In this post, I will share our findings combined with those,
hoping to provide the community with a wider perspective on layer recycling.

## How layer recycling works
The main idea of layer recycling is to accelerate the training (and inference)
by avoiding repeated passes of the same data object through the frozen layers.
Instead, it is possible to pass objects through those layers only once,
cache the output
and use them as inputs to the unfrozen layers in future epochs.

In the paper, they usually cache 50% of the layers, e.g., the output of the 6th multi-head self-attention block in a 12-block encoder.
However, they find out that it does not work equally for all the tasks.
For example, the question answering task suffers from a more significant degradation in performance with 50% of the layers recycled,
and they choose to lower it down to 25% for this task,
so they suggest determining the level of caching based on the task at hand.
they also note that caching provides a more considerable speedup for larger models and on lower-end machines.

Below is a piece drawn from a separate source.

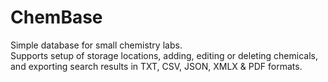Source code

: ChemBase
========

Simple database for small chemistry labs.  
Supports setup of storage locations, adding, editing or deleting chemicals, and exporting search results in TXT, CSV, JSON, XMLX & PDF formats.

In layer recycling, the cache is hit for exactly the same object.
It is easy to achieve this in textual data as it is easily hashable,
but you may need more advanced tricks to generate keys for the cache
when you want to generalize this technique to diverse data types.
For instance, hashing PyTorch tensors [does not work as you may expect](https://github.com/joblib/joblib/issues/1282).
Quaterion comes with an intelligent key extractor that may be applied to any data type,
but it is also allowed to customize it with a callable passed as an argument.
Thanks to this flexibility, we were able to run a variety of experiments in different setups,
and I believe that these findings will be helpful for your future projects.

## Experiments
We conducted different experiments to test the performance with:
1. Different numbers of layers recycled in [the similar cars search example](https://quaterion.qdrant.tech/tutorials/cars-tutorial.html).
2. Different numbers of samples in the dataset for training and fine-tuning for similar cars search.
3. Different numbers of layers recycled in [the question answerring example](https://quaterion.qdrant.tech/tutorials/nlp_tutorial.html).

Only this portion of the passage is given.